Another Goodbye. My chancellor (to my mind the only
Chancellor I knew and would care to know) died this past week. The notice to
the University committee was delivered in this morning’s emails. As I age, I
grow weary of the inevitable good byes to those who have traveled with me. Chuck
had retired several years ago after having served the University of
Wisconsin-Stout for twenty-six years. During his tenure the campus was
transformed: no, that construction is too passive. Chuck’s vision transformed
the University. Though he and I didn’t always agree on the meaning of a
university education or of education in general, he always listened with interest and respect.Occasionally he agreed with me. I understood the work he undertook and that he accomplished at Stout: the University was forever changed
during his tenure in a way that affected daily the lives of faculty and
students and I suspect altered the lives of those who were fortunate to share
the time with him. And I respected the work that he did and that he made
possible for us.
I don’t remember how we met or
became friends. We once shared a somewhat short-lived book group; we both held long-standing
subscriptions to The New York Review of
Books and shared the articles and book recommendation. He complained to me that too often his edition din't arrive and we joked that the journal might not have believed that more than one subscription belonged to this town in rural Wisconsin. Chuck was trained as an historian (ah, he will have his place in
Stout’s history); his dissertation we joked, studied some obscure condition in
colonial Connecticut. We both had interest in the Puritans and in current
politics. Chuck was a liberal in the best sense, and for too many years we
mourned the directions our country moved under the course paved by incompetent
and ignorant leaders. We read Tony Judt together, and mourned his death; later
I sent Chuck a yet unread book (by both of us) by Charles Taylor. He didn’t
read much fiction until later in his life, but he allowed me to grandly discourse
on the novels and cultural critics I read. He once invited Ted Sorensen to the
campus and to him introduced me as ‘the last Marxist on campus.’ I was honored.

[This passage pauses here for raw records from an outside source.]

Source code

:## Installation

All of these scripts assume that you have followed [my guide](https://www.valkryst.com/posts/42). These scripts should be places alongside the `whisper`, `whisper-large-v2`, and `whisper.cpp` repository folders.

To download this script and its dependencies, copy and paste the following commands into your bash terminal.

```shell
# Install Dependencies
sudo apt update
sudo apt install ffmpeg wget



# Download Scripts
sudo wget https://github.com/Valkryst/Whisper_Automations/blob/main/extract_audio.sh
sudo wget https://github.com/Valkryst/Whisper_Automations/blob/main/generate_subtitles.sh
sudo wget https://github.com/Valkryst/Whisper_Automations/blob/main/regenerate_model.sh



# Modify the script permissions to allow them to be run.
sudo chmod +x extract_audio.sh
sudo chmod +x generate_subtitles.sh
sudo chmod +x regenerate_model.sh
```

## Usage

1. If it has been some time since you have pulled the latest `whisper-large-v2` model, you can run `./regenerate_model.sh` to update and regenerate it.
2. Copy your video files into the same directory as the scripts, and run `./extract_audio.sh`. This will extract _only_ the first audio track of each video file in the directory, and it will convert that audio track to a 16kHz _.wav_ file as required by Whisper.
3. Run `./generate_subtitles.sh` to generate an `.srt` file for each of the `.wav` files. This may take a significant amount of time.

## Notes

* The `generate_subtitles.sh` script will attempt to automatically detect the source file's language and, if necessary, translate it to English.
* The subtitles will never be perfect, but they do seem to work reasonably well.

Every other month or so we would
meet at a drinking establishment and share bottles of wines and wonderful
conversation. Chuck knew good wine and he was generous in sharing it. He
invited me often to his Holiday parties, and when I would enter he would pull
me aside and whisper that I should inform the bartenders to pour from the
bottle kept behind the public offering.
The reserved bottle was from his wine cellar—a construction he stocked copiously and
with great pride took me down to peruse and partake. We discussed always our work, our ideas and our
lives. Chuck never took himself too seriously. Once over a bottle of wine he told
me a story with which he identified. The story came from a chancellor at another
University, one larger than Stout, who at a conference and over drinks told
Chuck that sometimes he would stand at the windows of his office overlooking the
campus and say to himself, “I wonder what the hell is going on out there!” Chuck
loved that story, and I remarked to him that his office had large windows. It produced
for both of us an ironic and satisfied laugh.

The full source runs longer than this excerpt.